Text Analysis

How Elasticsearch transforms text at index and query time — the char filter, tokenizer, and token filter pipeline explained with worked examples.

On this page

Analysis is how Elasticsearch transforms text into searchable tokens. Every text field is analyzed at index time, and every query string is analyzed the same way at search time. When both sides apply identical transformations, matching becomes a fast set operation.

The pipeline

Every analyzer has three stages:

input text
[Char filters] pre-process raw characters (strip HTML, map symbols)
[Tokenizer] split into tokens
[Token filters] transform tokens (lowercase, remove stopwords, stem)
indexed tokens

Each stage is optional but tokenization. The tokenizer is the one required component — char filters and token filters are added as needed.

A worked example

Index this HTML text:

"<span>Some people are worth melting for</span>"

With this analyzer:

Analyzer
├─ Char filters
│ └─ Strip HTML
├─ Tokenizer
│ └─ Whitespace
└─ Token filters
├─ Lowercase
└─ Stopwords (drop "are", "for")

Step 1: Char filters

The HTML strip removes tags:

"<span>Some people are worth melting for</span>" → "Some people are worth melting for"

Step 2: Tokenize

Whitespace tokenizer splits on spaces:

"Some people are worth melting for"
 
→ "Some"
→ "people"
→ "are"
→ "worth"
→ "melting"
→ "for"

Step 3: Token filters

Lowercase normalizes case; stopwords drops common words:

"Some" → "some"
"people" → "people"
"are" → (dropped)
"worth" → "worth"
"melting" → "melting"
"for" → (dropped)

The indexed tokens are:

"some" "people" "worth" "melting"

Query analysis

A query string goes through the same analyzer. Query “Some people worth melting”:

"Some people worth melting"
▼ (no HTML to strip)
▼ Whitespace tokenizer
"Some" "people" "worth" "melting"
▼ Lowercase + stopwords
"some" "people" "worth" "melting"

Now Elasticsearch can match tokens against the index:

Query Term Document 1 Document 2
"some" ✓ ✓
"people" ✓ ✓
"worth" ✓
"melting" ✓ ✓

Document 2 matches more terms, so it scores higher.

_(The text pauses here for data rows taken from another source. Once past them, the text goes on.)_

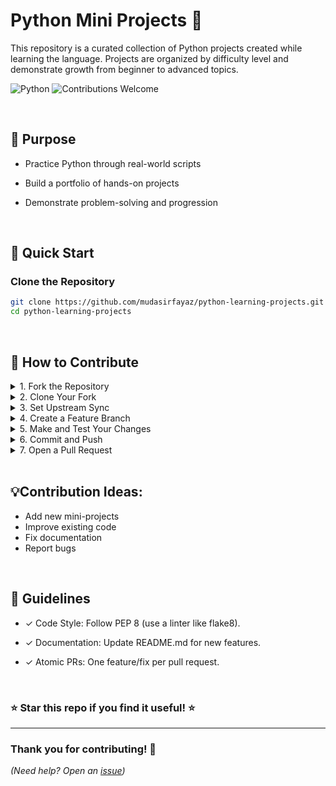 # Python Mini Projects 🐍

This repository is a curated collection of Python projects created while learning the language. Projects are organized by difficulty level and demonstrate growth from beginner to advanced topics.

![Python](https://img.shields.io/badge/Python-3.8+-blue?logo=python)
![Contributions Welcome](https://img.shields.io/badge/contributions-welcome-brightgreen)

<br/>

## 📌 Purpose

- Practice Python through real-world scripts

- Build a portfolio of hands-on projects

- Demonstrate problem-solving and progression

  <br/>

## 🚀 Quick Start

### Clone the Repository

```bash
git clone https://github.com/mudasirfayaz/python-learning-projects.git
cd python-learning-projects
```

<br/>

## 🤝 How to Contribute

<details>
<summary>1. Fork the Repository</summary>
<br/>
  
```bash
# Click "Fork" button at top-right of this repo
# (Creates your copy at github.com/your-github-username/Python-mini-projects)
```

<img width="1580" height="392" alt="fork-button" src="https://github.com/user-attachments/assets/0f45b96b-4230-435d-a424-33eecfd0ae78" />
</details>

<details>
<summary>2. Clone Your Fork</summary>
<br/>
  
```bash
git clone https://github.com/your-github-username/python-learning-projects.git
cd Python-mini-projects
```

> ⚠️ Replace \<your-github-username\>!

</details>

<details>
<summary>3. Set Upstream Sync</summary> 
<br/>
  
```bash
git remote add upstream https://github.com/mudasirfayaz/python-learning-projects.git
```
</details>

<details>
<summary>4. Create a Feature Branch</summary>
<br/>
  
```bash
git checkout -b <branch-name>
```

</details>

<details>
<summary>5. Make and Test Your Changes</summary>
<br/>

- Add new projects or improve existing ones
- Test your code locally

</details>

<details>
<summary>6. Commit and Push</summary>
<br/>
  
Add the changes with `git add`, `git commit`:

```bash
git add .
git commit -m "<your message>"
```

Push the code _to your repository_.

```bash
git push origin <branch-name>
```

</details>

<details>
<summary>7. Open a Pull Request</summary>
<br/>
  
<img width="1336" height="580" alt="pr-request" src="https://github.com/user-attachments/assets/071fa89b-fb29-4afe-8662-7e944e7ad7a8" />

- Go to your fork on GitHub
- Click "Compare & Pull Request"
- Describe your changes clearly

<br/>

> Pro tip: Run this before pushing to sync with main repo:

```bash
git pull upstream main
```

</details>

<br/>

## 💡Contribution Ideas:

- Add new mini-projects
- Improve existing code
- Fix documentation
- Report bugs

<br/>

## 📌 Guidelines

- ✓ Code Style: Follow PEP 8 (use a linter like flake8).

- ✓ Documentation: Update README.md for new features.

- ✓ Atomic PRs: One feature/fix per pull request.

<br/>

### ⭐ Star this repo if you find it useful! ⭐

<hr/>

### Thank you for contributing! 🌟

_(Need help? Open an [issue](https://github.com/mudasirfayaz/python-learning-projects/issues))_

Configure analysis in Sigmie

Index-level analysis runs on every text field unless a field overrides it:

$sigmie->newIndex('movies')
->tokenizeOnWhitespaces() // tokenizer
->lowercase() // token filter
->trim() // token filter
->stripHTML() // char filter
->create();

See Tokenizers, Token Filters, and Character Filters for every option.

Per-field analysis

Override analysis on a single field:

use Sigmie\Index\NewAnalyzer;
 
$props->text('email')
->withNewAnalyzer(function (NewAnalyzer $analyzer) {
$analyzer->tokenizeOnPattern('(@|\.)');
$analyzer->lowercase();
});

Test the analyzer

analyze() runs text through the index’s analyzer and returns the resulting tokens:

$sigmie->index('movies')->analyze('The Matrix Reloaded');
// ["matrix", "reloaded"]

Use this to verify a field is being tokenized the way you expect before re-indexing the world.

Language-specific analysis

English, German, and Greek have purpose-built analyzers with stemmers, stopwords, and normalizers — see Languages.

use Sigmie\Languages\English\English;
 
$sigmie->newIndex('articles')
->language(new English)
->englishStemmer()
->englishStopwords()
->englishLowercase()
->create();